Goal of the exercise>
Scan the data below for lines holding the word "uses", and copy each line found.

Record excerpts>
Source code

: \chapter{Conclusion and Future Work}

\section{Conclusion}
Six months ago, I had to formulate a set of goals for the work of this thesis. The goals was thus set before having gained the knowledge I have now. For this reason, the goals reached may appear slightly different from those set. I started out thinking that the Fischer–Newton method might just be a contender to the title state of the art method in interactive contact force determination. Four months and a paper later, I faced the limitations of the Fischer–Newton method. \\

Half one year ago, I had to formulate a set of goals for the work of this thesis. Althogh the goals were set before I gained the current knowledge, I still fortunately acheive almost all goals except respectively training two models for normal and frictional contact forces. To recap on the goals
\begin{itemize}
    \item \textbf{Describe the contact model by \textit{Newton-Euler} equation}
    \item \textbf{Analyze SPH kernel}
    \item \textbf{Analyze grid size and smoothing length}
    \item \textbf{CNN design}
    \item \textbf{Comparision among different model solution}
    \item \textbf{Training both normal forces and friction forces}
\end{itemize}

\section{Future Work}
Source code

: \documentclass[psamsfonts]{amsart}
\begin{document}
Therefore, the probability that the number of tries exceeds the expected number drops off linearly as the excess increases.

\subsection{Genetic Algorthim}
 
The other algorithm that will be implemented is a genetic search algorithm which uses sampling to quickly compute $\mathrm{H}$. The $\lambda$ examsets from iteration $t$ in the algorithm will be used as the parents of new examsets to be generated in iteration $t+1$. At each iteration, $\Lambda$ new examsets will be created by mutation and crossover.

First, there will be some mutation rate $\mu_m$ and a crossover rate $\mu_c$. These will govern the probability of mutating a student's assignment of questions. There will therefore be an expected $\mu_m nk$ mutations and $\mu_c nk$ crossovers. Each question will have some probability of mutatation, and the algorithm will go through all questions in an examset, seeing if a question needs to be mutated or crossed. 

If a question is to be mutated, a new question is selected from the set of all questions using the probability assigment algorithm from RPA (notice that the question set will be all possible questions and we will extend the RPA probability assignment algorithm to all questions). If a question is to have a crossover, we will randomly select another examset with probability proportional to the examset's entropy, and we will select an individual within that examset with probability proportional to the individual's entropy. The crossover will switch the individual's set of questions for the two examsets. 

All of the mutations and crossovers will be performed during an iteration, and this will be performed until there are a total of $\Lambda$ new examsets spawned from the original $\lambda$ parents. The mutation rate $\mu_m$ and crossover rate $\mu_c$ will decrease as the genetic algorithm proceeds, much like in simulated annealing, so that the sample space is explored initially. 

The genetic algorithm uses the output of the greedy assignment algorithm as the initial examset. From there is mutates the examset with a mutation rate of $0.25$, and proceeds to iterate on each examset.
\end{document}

Task answer>
The other algorithm that will be implemented is a genetic search algorithm which uses sampling to quickly compute $\mathrm{H}$. The $\lambda$ examsets from iteration $t$ in the algorithm will be used as the parents of new examsets to be generated in iteration $t+1$. At each iteration, $\Lambda$ new examsets will be created by mutation and crossover.
The genetic algorithm uses the output of the greedy assignment algorithm as the initial examset. From there is mutates the examset with a mutation rate of $0.25$, and proceeds to iterate on each examset.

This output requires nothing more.